Desde que podemos observar el espacio está la incógnita de si existen más planetas parecidos al nuestro. La sola posibilidad de vida en otros lugares del universo trae muchas preguntas a nuestra cabeza. Sin embargo, ya tenemos unos buenos candidatos parecidos a nuestro querido hogar.

Estamos hablando de Kepler-62f y Kepler-186f. Un estudio hecho por el Georgia Institute of Technology hablaría de lo mucho que se parecen estos planetas a la Tierra. Mientras el primero está ubicado a unos 500 años luz de nosotros, el segundo está a una distancia de 1.200 años luz.

Estos objetos astronómicos tendrían más coincidencias de las que creeríamos. No solo cumplen con las nociones básicas de habitabilidad, sino que aparentemente podrían contar también con periodos estacionales estables. Esto se debe a su inclinación axial.

Estos dos planetas a 500 años luz serían muy parecidos a la Tierra

La relevancia de la inclinación axial

La inclinación axial no es nada más que el ángulo que tiene un planeta sobre su propio eje respecto al sol. Por lo general este varía entre sus propios polos en ciertos periodos de tiempo. En la Tierra genera las cuatro estaciones que todos conocemos. Cuando es verano, estamos en la zona más cercana al sol; mientras que en invierno estamos en la más lejana.

Por más que creamos que las temperaturas entre verano e invierno varíen mucho, estos cambios no resultan ser muy nocivos para la existencia de la vida. Después de todo, lo máximo que se inclina la Tierra es 22,1 grados. Comparado con casos extremos como el de Urano (97,7 grados) esto es completamente normal.
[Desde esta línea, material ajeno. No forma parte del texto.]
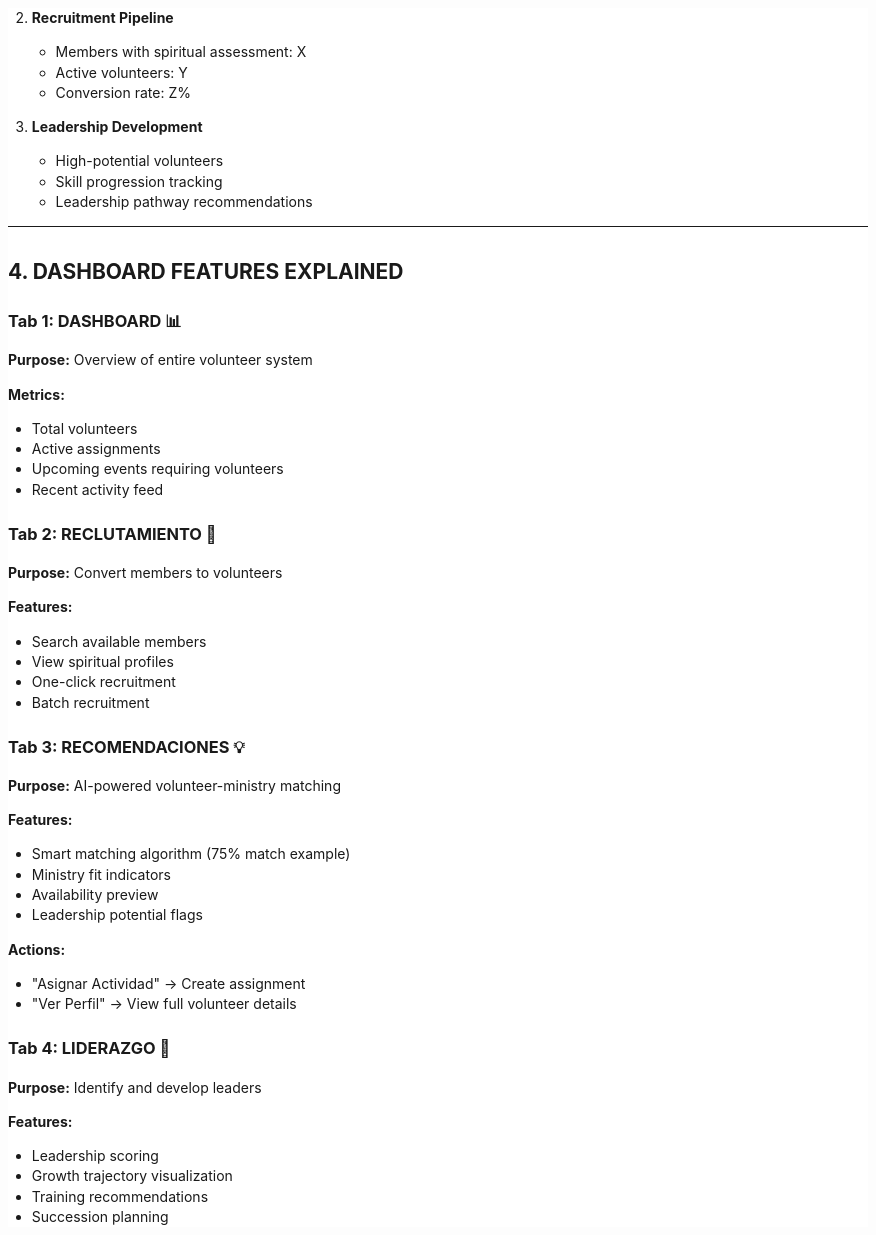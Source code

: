 2. **Recruitment Pipeline**
   - Members with spiritual assessment: X
   - Active volunteers: Y
   - Conversion rate: Z%

3. **Leadership Development**
   - High-potential volunteers
   - Skill progression tracking
   - Leadership pathway recommendations

---

## 4. DASHBOARD FEATURES EXPLAINED

### Tab 1: DASHBOARD 📊
**Purpose:** Overview of entire volunteer system

**Metrics:**
- Total volunteers
- Active assignments
- Upcoming events requiring volunteers
- Recent activity feed

### Tab 2: RECLUTAMIENTO 🎯
**Purpose:** Convert members to volunteers

**Features:**
- Search available members
- View spiritual profiles
- One-click recruitment
- Batch recruitment

### Tab 3: RECOMENDACIONES 💡
**Purpose:** AI-powered volunteer-ministry matching

**Features:**
- Smart matching algorithm (75% match example)
- Ministry fit indicators
- Availability preview
- Leadership potential flags

**Actions:**
- "Asignar Actividad" → Create assignment
- "Ver Perfil" → View full volunteer details

### Tab 4: LIDERAZGO 👥
**Purpose:** Identify and develop leaders

**Features:**
- Leadership scoring
- Growth trajectory visualization
- Training recommendations
- Succession planning
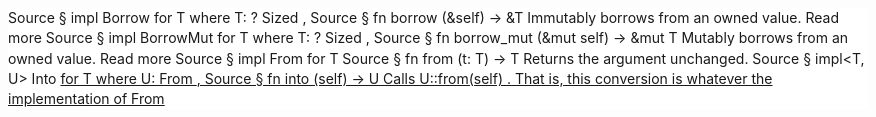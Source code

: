 Source
§
impl<T>
Borrow
<T> for T
where
    T: ?
Sized
,
Source
§
fn
borrow
(&self) ->
&T
Immutably borrows from an owned value.
Read more
Source
§
impl<T>
BorrowMut
<T> for T
where
    T: ?
Sized
,
Source
§
fn
borrow_mut
(&mut self) ->
&mut T
Mutably borrows from an owned value.
Read more
Source
§
impl<T>
From
<T> for T
Source
§
fn
from
(t: T) -> T
Returns the argument unchanged.
Source
§
impl<T, U>
Into
<U> for T
where
    U:
From
<T>,
Source
§
fn
into
(self) -> U
Calls
U::from(self)
.
That is, this conversion is whatever the implementation of
From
Los investigadores creen que la inclinación axial de Kepler-186f es constante. Siendo así, es muy posible que también cuente con estaciones regulares y un clima muy estable. Lo mismo aplicaría para Kepler-62f, el cual se le considera una "Super Tierra", debido a su tamaño gran tamaño.

La importancia de esto es que puede facilitar la existencia de la vida en esos planetas, si es que no la hay ya. De hecho, uno de los autores del estudio, Gongjie Li, relacionó el estado actual de Marte con su grado de inclinación:

"Marte está en la zona habitable de nuestro sistema solar, pero su inclinación axial ha sido muy inestable, variando de cero a 60 grados. Esa inestabilidad probablemente contribuyó a la descomposición de la atmósfera marciana y la evaporación del agua de su superficie ".

Por otro lado, la presencia de planetas cercanos puede influir en la estabilidad de esta inclinación. Afortunadamente para la Tierra, Marte no la afecta del todo gracias a la Luna. Actualmente no se sabe si Kepler-186f y Kepler-62f tengan satélites, pero no parecen ser afectados por cuerpos cercanos.

Kepler-186f tiene menos de 10 por ciento de radio que la Tierra, pero su masa, composición y densidad siguen siendo un misterio. Completa una órbita alrededor de su estrella cada 130 días. Según la NASA, el brillo de esa estrella a mediodía parecería tan brillante como el sol justo antes del ocaso aquí en la Tierra. Kepler-186f se encuentra en la constelación de Cygnus como parte de un sistema estelar de cinco planetas.

Habrá que esperar en un futuro si la ciencia descubre más similitudes entre estos planetas y el nuestro. Quién sabe, a lo mejor sí haya vida en sus superficies.